As well as writing novels, I’ve always been a journalist, even if only occasionally in recent years. In 2016, I was invited by the RACV’s Royal Auto magazine to be part of a major project, covering the ‘hidden road toll’. It used to be that more than 1000 people would die each year on Victorian roads, but these days it’s more like 300, which is a fantastic reduction and a tribute to the evolution of in-car safety (airbags, etc) and medical intervention techniques. Victoria’s trauma units, at the Alfred Hospital and Royal Melbourne Hospital, are world-leading and breathtaking in their expertise and technology.

But the 700 people who don’t die now are not well. In fact, road trauma leaving thousands of people badly injured and in rehab. That’s what we covered, riding with the air ambulance, and being given access to the Trauma Units, Intensive Care Units and even sitting in on emergency surgery as we followed a group of road accident victims through their day or night of trauma, and their slow, painful recoveries.

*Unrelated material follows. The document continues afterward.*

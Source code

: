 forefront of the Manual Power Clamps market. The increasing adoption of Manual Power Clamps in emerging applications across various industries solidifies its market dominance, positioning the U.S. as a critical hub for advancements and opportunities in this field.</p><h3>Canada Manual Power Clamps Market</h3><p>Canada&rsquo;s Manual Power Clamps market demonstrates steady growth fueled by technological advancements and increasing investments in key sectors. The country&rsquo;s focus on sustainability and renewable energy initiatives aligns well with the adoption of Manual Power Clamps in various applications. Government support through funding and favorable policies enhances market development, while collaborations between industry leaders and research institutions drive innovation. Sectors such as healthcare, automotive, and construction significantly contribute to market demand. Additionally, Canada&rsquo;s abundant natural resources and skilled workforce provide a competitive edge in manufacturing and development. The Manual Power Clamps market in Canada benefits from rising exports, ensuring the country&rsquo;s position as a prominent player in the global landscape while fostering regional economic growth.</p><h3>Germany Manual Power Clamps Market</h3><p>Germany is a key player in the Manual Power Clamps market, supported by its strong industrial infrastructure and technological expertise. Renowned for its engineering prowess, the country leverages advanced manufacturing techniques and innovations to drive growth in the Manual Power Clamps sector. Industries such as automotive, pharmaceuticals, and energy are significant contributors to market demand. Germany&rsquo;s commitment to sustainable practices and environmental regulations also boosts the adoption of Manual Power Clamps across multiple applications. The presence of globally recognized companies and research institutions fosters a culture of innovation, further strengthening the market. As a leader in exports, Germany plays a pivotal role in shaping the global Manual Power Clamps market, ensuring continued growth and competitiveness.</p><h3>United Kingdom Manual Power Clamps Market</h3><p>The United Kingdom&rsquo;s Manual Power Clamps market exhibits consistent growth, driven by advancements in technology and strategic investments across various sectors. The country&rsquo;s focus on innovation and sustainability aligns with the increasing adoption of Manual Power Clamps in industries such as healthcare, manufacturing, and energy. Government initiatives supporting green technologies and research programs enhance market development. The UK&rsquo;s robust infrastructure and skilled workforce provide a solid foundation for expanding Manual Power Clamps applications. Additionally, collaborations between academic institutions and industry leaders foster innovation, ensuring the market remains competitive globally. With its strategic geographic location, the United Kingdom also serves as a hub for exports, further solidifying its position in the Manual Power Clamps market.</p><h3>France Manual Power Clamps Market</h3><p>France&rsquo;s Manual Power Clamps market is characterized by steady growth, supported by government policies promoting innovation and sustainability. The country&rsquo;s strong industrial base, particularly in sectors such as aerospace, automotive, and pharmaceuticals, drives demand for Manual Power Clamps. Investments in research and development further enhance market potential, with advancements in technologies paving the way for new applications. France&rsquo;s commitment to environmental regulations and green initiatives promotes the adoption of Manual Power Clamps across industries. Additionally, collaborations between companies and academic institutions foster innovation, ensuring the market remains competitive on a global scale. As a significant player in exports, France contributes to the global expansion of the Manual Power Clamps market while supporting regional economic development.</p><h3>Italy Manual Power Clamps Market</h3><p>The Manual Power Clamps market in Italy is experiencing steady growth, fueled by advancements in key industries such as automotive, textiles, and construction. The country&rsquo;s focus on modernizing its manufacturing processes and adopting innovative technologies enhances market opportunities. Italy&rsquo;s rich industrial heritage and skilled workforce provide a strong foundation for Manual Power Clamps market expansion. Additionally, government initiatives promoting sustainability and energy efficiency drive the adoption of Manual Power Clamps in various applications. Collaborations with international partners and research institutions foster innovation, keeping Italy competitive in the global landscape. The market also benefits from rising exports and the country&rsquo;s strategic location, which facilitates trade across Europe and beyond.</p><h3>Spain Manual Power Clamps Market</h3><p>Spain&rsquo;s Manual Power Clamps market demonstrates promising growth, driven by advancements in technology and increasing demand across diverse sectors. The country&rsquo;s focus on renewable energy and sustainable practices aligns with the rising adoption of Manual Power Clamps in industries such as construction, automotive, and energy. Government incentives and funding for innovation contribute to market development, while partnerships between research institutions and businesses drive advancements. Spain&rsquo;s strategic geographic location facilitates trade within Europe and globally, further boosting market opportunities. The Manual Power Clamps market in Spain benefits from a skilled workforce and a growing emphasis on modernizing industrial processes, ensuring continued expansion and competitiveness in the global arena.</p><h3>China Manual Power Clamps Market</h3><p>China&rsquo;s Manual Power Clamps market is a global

The overall results are here, or for a specific part of the story, Trent’s Story is here.

Trent McGaffin gets loaded into the air ambulance after coming off his motorbike. Pic: Meredith O’Shea. (RACV: Royal Auto ‘Impact’ series)

It was an incredible opportunity for me, as the writer, along with Meredith O’Shea (photographer) and Miguel Rios (video), with editor Seamus Bradley driving the whole project. It’s so rare for a journalist to be given such time, range and scope these days, and hopefully the project will save lives.

But also, such journalism provides a great feeding ground for my imagination, to take back into my novels, especially the Laver series, starting with Roll With It. There were a lot of genuine journo observations from my time on police rounds in Roll With It (and Let It Slide if and when we sort out publishing hassles.)

Don’t drive angry, people. The results are very, very nasty.